The circle takes notice of her and all come to her side exclaiming in a joyful tone, “You’re here, Z!”

Z is the pleasant nickname they’ve bestowed upon Rapunzel. Her arms raise to embrace the ones who are welcoming and her eyes are not unaware that off to her left in the midst of the trees, there sits awaiting dark looming creatures with snarling mouths, claws on their fingers waiting to gouge the bark off the trees.

No words spill from her mouth as in a sudden quake of lucidity, she realizes they are all staring at her. The mist in the forest thickens as she begins to turn and walk away, but not before the cold clammy hand reaches her shoulder. “You’re coming with me,” he mutters in a raspy hoarse voice.

His hand feels like an arctic glacier that causes a shudder throughout her now chilled body; his eyes are as piercing as a daggers blade of fire. His body towering over her shadowing her in darkness, running is not an option as the minions that seek to lead her away from the happy circle outnumber her.

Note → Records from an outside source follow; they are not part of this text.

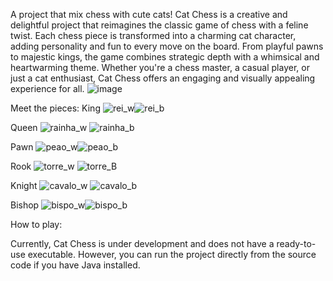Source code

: A project that mix chess with cute cats!
Cat Chess is a creative and delightful project that reimagines the classic game of chess with a feline twist. Each chess piece is transformed into a charming cat character, adding personality and fun to every move on the board. From playful pawns to majestic kings, the game combines strategic depth with a whimsical and heartwarming theme. Whether you're a chess master, a casual player, or just a cat enthusiast, Cat Chess offers an engaging and visually appealing experience for all.
![image](https://github.com/user-attachments/assets/aa705616-4d50-4c1b-b549-6baf0d773f83)

Meet the pieces:
King
![rei_w](https://github.com/user-attachments/assets/3a7ad276-bb30-41d6-bb18-9d451529c91d)![rei_b](https://github.com/user-attachments/assets/af1c3009-9494-4f85-b214-8fc7b703cffc)


Queen
![rainha_w](https://github.com/user-attachments/assets/59c17af2-f6e6-4da1-b79b-fda751524e09) ![rainha_b](https://github.com/user-attachments/assets/0d0f6587-133a-4b61-ba9f-5e1a92dfb722)

Pawn
![peao_w](https://github.com/user-attachments/assets/d7e92a95-0047-4ae4-9c3b-d5473520468c)![peao_b](https://github.com/user-attachments/assets/56ae6ffa-d384-4388-b6d0-2eab8c2c475e)

Rook
![torre_w](https://github.com/user-attachments/assets/7b9513ad-b114-450f-befd-d50e441e6dac) ![torre_B](https://github.com/user-attachments/assets/55d81aa8-1e48-4da6-af2e-163541dddd67)

Knight
![cavalo_w](https://github.com/user-attachments/assets/7e8c1ee2-03ea-4664-8353-6db216b77d2a) ![cavalo_b](https://github.com/user-attachments/assets/165b17ec-97bd-45e9-9d6a-a0dbcedcbc44)

Bishop
![bispo_w](https://github.com/user-attachments/assets/2aad4c52-3c31-4d53-919d-0e0c288e1bd1)![bispo_b](https://github.com/user-attachments/assets/e829f62d-53fe-41b3-bd44-89904150b55d)


How to play:

Currently, Cat Chess is under development and does not have a ready-to-use executable. However, you can run the project directly from the source code if you have Java installed.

Her long flowing hair is full of the mist that surrounds her, her feet are damp from the soil as she walks with them to the shrouded castle. The aroma of a foul marsh assaults her nose. Her insides are turned like churning butter as she wonders what fate has dealt her this time. The laughter and joy that bled to tears and angst is off in the distance as the woods encircle her and she is led deeper into the cauldron of naysayers.

“To the tower,” he bursts out in fleshy tone, “away with you, until we see fit to release you.”

Rapunzel uttered not a word as she knew her punishment and hatred was unwarranted. The dark force holds no power over her, and fear is certainly not of her being; she walks on, knowing that this is not the end.

She waits in the tower until those below decide what to do with this deemed atrocity. She listens intently as the echoes filter up the spiral stairs into the one tiny room with a window that she has been locked in.

From the depths below, calamities of voices are sounding out.

“She doesn’t belong here, she’s nothing but trouble.”

“Little miss drama queen, what is she going to drum up next?”

“I fear she’ll ruin this place of unity that we’ve built.”

“SILENCE!” comes from the leader of the pack, “remember, she has helped in building this place, she was essential and vital to its growth. I can’t bear to feed her to you as you all obviously wish from me.”

Silence now holds the echoes of chains and celebratory clinking glasses and bouncing hungry voices. The silence deafens, as a harmonic song is lifted in the tower. Rapunzel sings a soft song as they all turn their weary heads. The argumentative stance is now loosened as they move closer and closer to the steps, leading to the tower.

“My one true voice, I shall find
among the sighted not the blind”

Her voice is as fleecy as a feather, floating weightlessly down the stairs melting like wax in the ears of those who are listening.

“To all of those who wish to bind
Will never know me and my kind.”

Her voice is fading ever so gently into the distance it rides…

“I am me, only one of my kind
You’ll never steal
the dreams in my mind.”

“RUBBISH!” one angry voice spits out.

A hush stirs the room to silence. So quiet, the mouse in the corner stops his search for a crumb, awaiting them to spot him at any moment. As a pin drops it belts out a thundering slam to the floor.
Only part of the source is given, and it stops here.